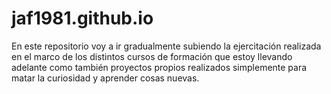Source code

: # jaf1981.github.io

En este repositorio voy a ir gradualmente subiendo la ejercitación realizada en el marco de los distintos cursos de formación que estoy llevando adelante como también proyectos propios realizados simplemente para matar la curiosidad y aprender cosas nuevas.

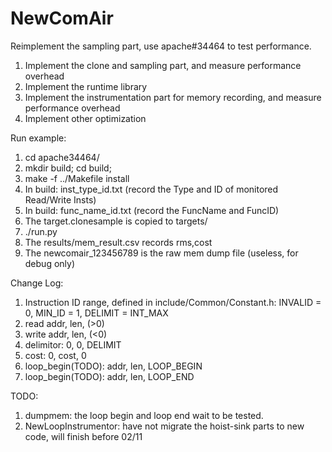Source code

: # NewComAir

Reimplement the sampling part, use apache#34464 to test performance.

1. Implement the clone and sampling part, and measure performance overhead
2. Implement the runtime library
3. Implement the instrumentation part for memory recording, and measure performance overhead
4. Implement other optimization 

Run example:

1. cd apache34464/
2. mkdir build; cd build;
3. make -f ../Makefile install
4. In build: inst_type_id.txt (record the Type and ID of monitored Read/Write Insts)
5. In build: func_name_id.txt (record the FuncName and FuncID)
6. The target.clonesample is copied to targets/
7. ./run.py
8. The results/mem_result.csv records rms,cost
9. The newcomair_123456789 is the raw mem dump file (useless, for debug only)

Change Log:

1. Instruction ID range, defined in include/Common/Constant.h: INVALID = 0, MIN_ID = 1, DELIMIT = INT_MAX
2. read       addr, len, (>0)
3. write      addr, len, (<0)
2. delimitor: 0, 0, DELIMIT
3. cost:      0, cost, 0
4. loop_begin(TODO): addr, len, LOOP_BEGIN 
5. loop_begin(TODO): addr, len, LOOP_END 

TODO:

1. dumpmem: the loop begin and loop end wait to be tested.
2. NewLoopInstrumentor: have not migrate the hoist-sink parts to new code, will finish before 02/11
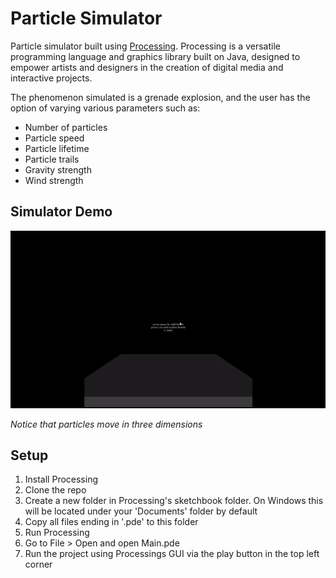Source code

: # Particle Simulator
Particle simulator built using [Processing](https://processing.org/). Processing is a versatile programming language and graphics library built on Java, designed to empower artists and designers in the creation of digital media and interactive projects.

The phenomenon simulated is a grenade explosion, and the user has the option of varying various parameters such as:
- Number of particles
- Particle speed
- Particle lifetime
- Particle trails
- Gravity strength
- Wind strength

## Simulator Demo

![Demo](https://github.com/JayO-1/Processing_ParticleSimulator/blob/main/ParticleSimGif.gif)

_Notice that particles move in three dimensions_

## Setup

1. Install Processing
2. Clone the repo
3. Create a new folder in Processing's sketchbook folder. On Windows this will be located under your 'Documents' folder by default
4. Copy all files ending in '.pde' to this folder
5. Run Processing
6. Go to File > Open and open Main.pde
7. Run the project using Processings GUI via the play button in the top left corner
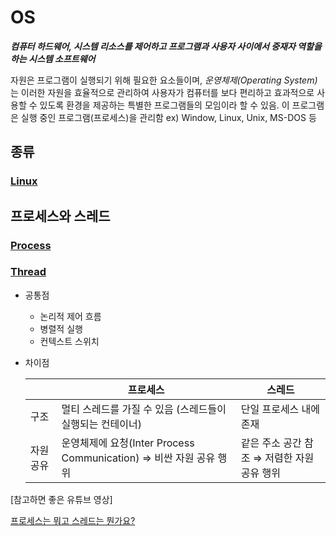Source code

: # OS

***컴퓨터 하드웨어, 시스템 리소스를 제어하고 프로그램과 사용자 사이에서 중재자 역할을 하는 시스템 소프트웨어***

자원은 프로그램이 실행되기 위해 필요한 요소들이며,  *운영체제(Operating System)* 는 이러한 자원을 효율적으로 관리하여 사용자가 컴퓨터를 보다 편리하고 효과적으로 사용할 수 있도록 환경을 제공하는 특별한 프로그램들의 모임이라 할 수 있음. 이 프로그램은 실행 중인 프로그램(프로세스)을 관리함
ex) Window, Linux, Unix, MS-DOS 등

## 종류

### [Linux]()

## 프로세스와 스레드

### [Process]()

### [Thread]()

- 공통점
    - 논리적 제어 흐름
    - 병렬적 실행
    - 컨텍스트 스위치
- 차이점
    
    
    |  | 프로세스 | 스레드 |
    | --- | --- | --- |
    | 구조 | 멀티 스레드를 가질 수 있음 (스레드들이 실행되는 컨테이너) | 단일 프로세스 내에 존재 |
    | 자원 공유 | 운영체제에 요청(Inter Process Communication) ⇒ 비싼 자원 공유 행위  | 같은 주소 공간 참조 ⇒ 저렴한 자원 공유 행위 |

[참고하면 좋은 유튜브 영상]

[프로세스는 뭐고 스레드는 뭔가요?](https://www.youtube.com/watch?v=iks_Xb9DtTM)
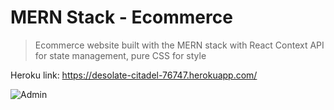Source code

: # MERN Stack - Ecommerce
> Ecommerce website built with the MERN stack with React Context API for state management, pure CSS for style

Heroku link: https://desolate-citadel-76747.herokuapp.com/

![Admin](https://user-images.githubusercontent.com/74426577/128706197-6a6b85f7-08ee-4754-a02e-68255677054c.PNG)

•••

Exercise prompt: Exactly the lines starting at the one above with "# Particle Simulator" and ending at the one with "프로세스 내에 존재 |" should be printed, and nothing else. Omit the pictures.

Solution for this problem:
: # Particle Simulator
Particle simulator built using [Processing](https://processing.org/). Processing is a versatile programming language and graphics library built on Java, designed to empower artists and designers in the creation of digital media and interactive projects.

The phenomenon simulated is a grenade explosion, and the user has the option of varying various parameters such as:
- Number of particles
- Particle speed
- Particle lifetime
- Particle trails
- Gravity strength
- Wind strength

## Simulator Demo

![Demo](https://github.com/JayO-1/Processing_ParticleSimulator/blob/main/ParticleSimGif.gif)

_Notice that particles move in three dimensions_

## Setup

1. Install Processing
2. Clone the repo
3. Create a new folder in Processing's sketchbook folder. On Windows this will be located under your 'Documents' folder by default
4. Copy all files ending in '.pde' to this folder
5. Run Processing
6. Go to File > Open and open Main.pde
7. Run the project using Processings GUI via the play button in the top left corner
Source code

: # OS

***컴퓨터 하드웨어, 시스템 리소스를 제어하고 프로그램과 사용자 사이에서 중재자 역할을 하는 시스템 소프트웨어***

자원은 프로그램이 실행되기 위해 필요한 요소들이며,  *운영체제(Operating System)* 는 이러한 자원을 효율적으로 관리하여 사용자가 컴퓨터를 보다 편리하고 효과적으로 사용할 수 있도록 환경을 제공하는 특별한 프로그램들의 모임이라 할 수 있음. 이 프로그램은 실행 중인 프로그램(프로세스)을 관리함
ex) Window, Linux, Unix, MS-DOS 등

## 종류

### [Linux]()

## 프로세스와 스레드

### [Process]()

### [Thread]()

- 공통점
    - 논리적 제어 흐름
    - 병렬적 실행
    - 컨텍스트 스위치
- 차이점
    
    
    |  | 프로세스 | 스레드 |
    | --- | --- | --- |
    | 구조 | 멀티 스레드를 가질 수 있음 (스레드들이 실행되는 컨테이너) | 단일 프로세스 내에 존재 |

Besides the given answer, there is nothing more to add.